======== DATA SHOWN ========

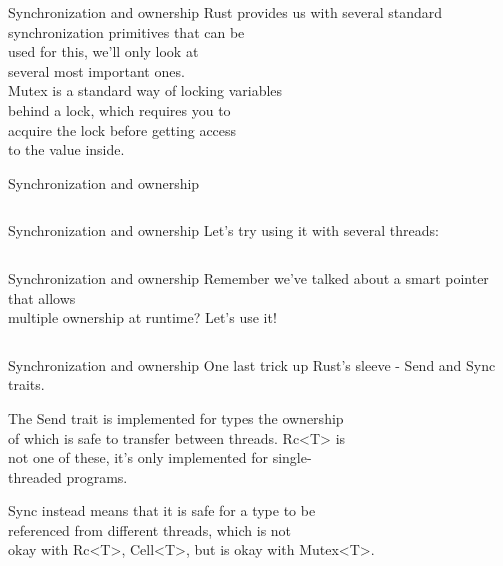 \documentclass[usenames,dvipsnames,10pt,aspectratio=169]{beamer}
\begin{document}
\begin{frame}{Synchronization and ownership}
	\Large
	Rust provides us with several standard\\
	synchronization primitives that can be\\
	used for this, we'll only look at\\
	several most important ones.\\
	\vspace{0.3cm}
	\textcolor{ucuyellow}{Mutex} is a standard way of locking variables\\
	behind a lock, which requires you to\\
	acquire the lock before getting access\\
	to the value inside.
\end{frame}

\begin{frame}{Synchronization and ownership}
	
	\vspace{0.3cm}
	\inputminted[fontsize=\large]{rust}{code/mutex1.rs}
\end{frame}

\begin{frame}{Synchronization and ownership}
	Let's try using it with several threads:\\
	\inputminted[fontsize=\footnotesize]{rust}{code/mutex2.rs}
	\vspace{0.3cm}
\end{frame}

\begin{frame}{Synchronization and ownership}
	Remember we've talked about a smart pointer that allows\\
	multiple ownership at runtime? Let's use it!
	\inputminted[fontsize=\footnotesize]{rust}{code/mutex3.rs}
	\vspace{0.3cm}
\end{frame}

\begin{frame}{Synchronization and ownership}
	One last trick up Rust's sleeve - \textcolor{ucuyellow}{Send}
	and \textcolor{ucuyellow}{Sync} traits.\\
	
	\vspace{0.3cm}

	The \textcolor{ucuyellow}{Send} trait is implemented for types
	the ownership\\
	of which is safe to transfer between
	threads. \textcolor{ucuyellow}{Rc<T>} is\\
	not one of these, it's only implemented for single-\\
	threaded programs.

	\vspace{0.3cm}

	\textcolor{ucuyellow}{Sync} instead means that it
	is safe for a type to be\\
	referenced from different threads, which is not\\
	okay with \textcolor{ucuyellow}{Rc<T>}, 
	\textcolor{ucuyellow}{Cell<T>}, but
	is okay with \textcolor{ucuyellow}{Mutex<T>}.
\end{frame}
\end{document}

========

HOW TO COMPLETE THIS TASK
Using the entries above, state the number of lines that include "textcolor". Add nothing else.

WRITTEN SOLUTION
9